South Goa district's largest library, the District Library located at Navelim, is named after doctor Francisco Luis Gomes, who was a prominent Goan parliamentarian during Portuguese times, in the mid-nineteenth century, and an intellectual. The foundation stone for the library was laid on February 5, 2007 and this institution was itself inaugurated on November 21, 2010. It also has facilities for children and neo-literates.

Library timings are Monday to Friday: 9 am. to 7 pm. Saturday and Sunday: 9.30 am. to 5.45 pm. It is closed on public holidays.

==Landmarks==
Navelim is rapidly expanding to become one of Margão's fastest growing suburban areas. Other landmarks include the railway station and the infamous Sky Bus. It has the Annual Festas de Leques.

==Subdivisions==
Navelim is one of the largest villages in Goa. Some of the names of Navelim wards are: Aquem, Belem, Buticas, Coldem, Colmoroda, Danddo, Dialgona, Dongorim, Firgulem, Fradilem, Mandopa, Modi, Nagmodem, Ratvaddo, Rawanfond, Sinquetim, Sirvodem, Telaulim. Dicarpali

==Representation in the State Assembly==
At the state level, Navelim falls within the Navelim Assembly constituency. As of May 1988, the Navelim constituency covered the villages of Varca, Orlim, Sirlim, Dramapur, Dicarpale, Davorlim, Aquem, Talaulim and Navelim in the Margao sub-division of the Salcete taluka.
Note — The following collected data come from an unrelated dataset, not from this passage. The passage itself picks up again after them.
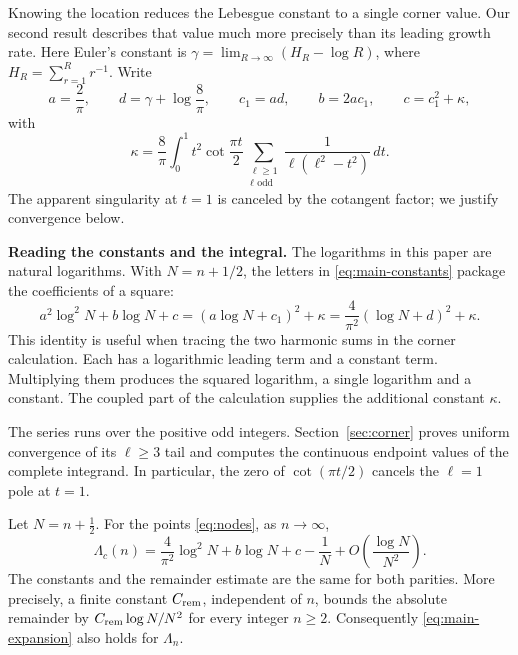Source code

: Knowing the location reduces the Lebesgue constant to a single corner
value. Our second result describes that value much more precisely than
its leading growth rate. Here Euler's constant is
$\gamma=\lim_{R\to\infty}(H_R-\log R)$, where
$H_R=\sum_{r=1}^R r^{-1}$. Write
\begin{equation}\label{eq:main-constants}
 a=\frac2\pi,\qquad d=\gamma+\log\frac8\pi,\qquad
 c_1=ad,\qquad b=2ac_1,\qquad c=c_1^2+\kappa,
\end{equation}
with
\begin{equation}\label{eq:main-kappa}
 \kappa=\frac8\pi\int_0^1 t^2\cot\frac{\pi t}{2}
       \sum_{\substack{\ell\geq1\\\ell\text{ odd}}}
       \frac{1}{\ell(\ell^2-t^2)}\,dt.
\end{equation}
The apparent singularity at $t=1$ is canceled by the cotangent factor;
we justify convergence below.

\noindent\textbf{Reading the constants and the integral.}
The logarithms in this paper are natural logarithms. With $N=n+1/2$,
the letters in \eqref{eq:main-constants} package the coefficients of a square:
\[
 a^2\log^2N+b\log N+c
      =(a\log N+c_1)^2+\kappa
      =\frac4{\pi^2}(\log N+d)^2+\kappa.
\]
This identity is useful when tracing the two harmonic sums in the
corner calculation. Each has a logarithmic leading term and a constant
term. Multiplying them produces the squared logarithm, a single
logarithm and a constant. The coupled part of the calculation supplies
the additional constant $\kappa$.

The series runs over the positive odd integers. Section~\ref{sec:corner}
proves uniform convergence of its $\ell\geq3$ tail and computes the
continuous endpoint values of the complete integrand. In particular,
the zero of $\cot(\pi t/2)$ cancels the $\ell=1$ pole at $t=1$.

\begin{theorem}\label{thm:main-expansion}
Let $N=n+\tfrac12$. For the points \eqref{eq:nodes}, as $n\to\infty$,
\begin{equation}\label{eq:main-expansion}
 \Lambda_c(n)=\frac4{\pi^2}\log^2N+b\log N+c-\frac1N
            +O\!\left(\frac{\log N}{N^2}\right).
\end{equation}
The constants and the remainder estimate are the same for both parities.
More precisely, a finite constant $C_{\rm rem}$, independent of $n$, bounds the
absolute remainder by $C_{\rm rem}\log N/N^2$ for every integer $n\geq2$.
Consequently \eqref{eq:main-expansion} also holds for $\Lambda_n$.
\end{theorem}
As of March 2022, its representative in the Goa Legislative Assembly is Ulhas Tuenkar of the Bharatiya Janata Party.

==River Sal Project==
In February 2018, the Government of India sanctioned a Rs 61.74 crore project (to be borne by the Centre and the State on a 60:40 basis) "to control pollution in [the] River Sal at Navelim town, Goa". It was approved by the Union Ministry of Environment, forest & Climate Change under the National River Conservation Plan or NRCP.

Under the project, about 32 kms of sewers were to be laid and a sewage treatment plant of three million litres per mday (MLD) to be constructed. It was scheduled to be completed by January 2021. News reports said this would "help in reduction of [the] pollution load in the river Sal and [the] improvement in its water quality, besides improving the environment and sanitation in the town".

It was also expected to "take care of [the] entire catchment area of the river through measures like rejuvenation of lakes and wetlands, construction of a small-check dam to ensure continuous water flow and afforestation".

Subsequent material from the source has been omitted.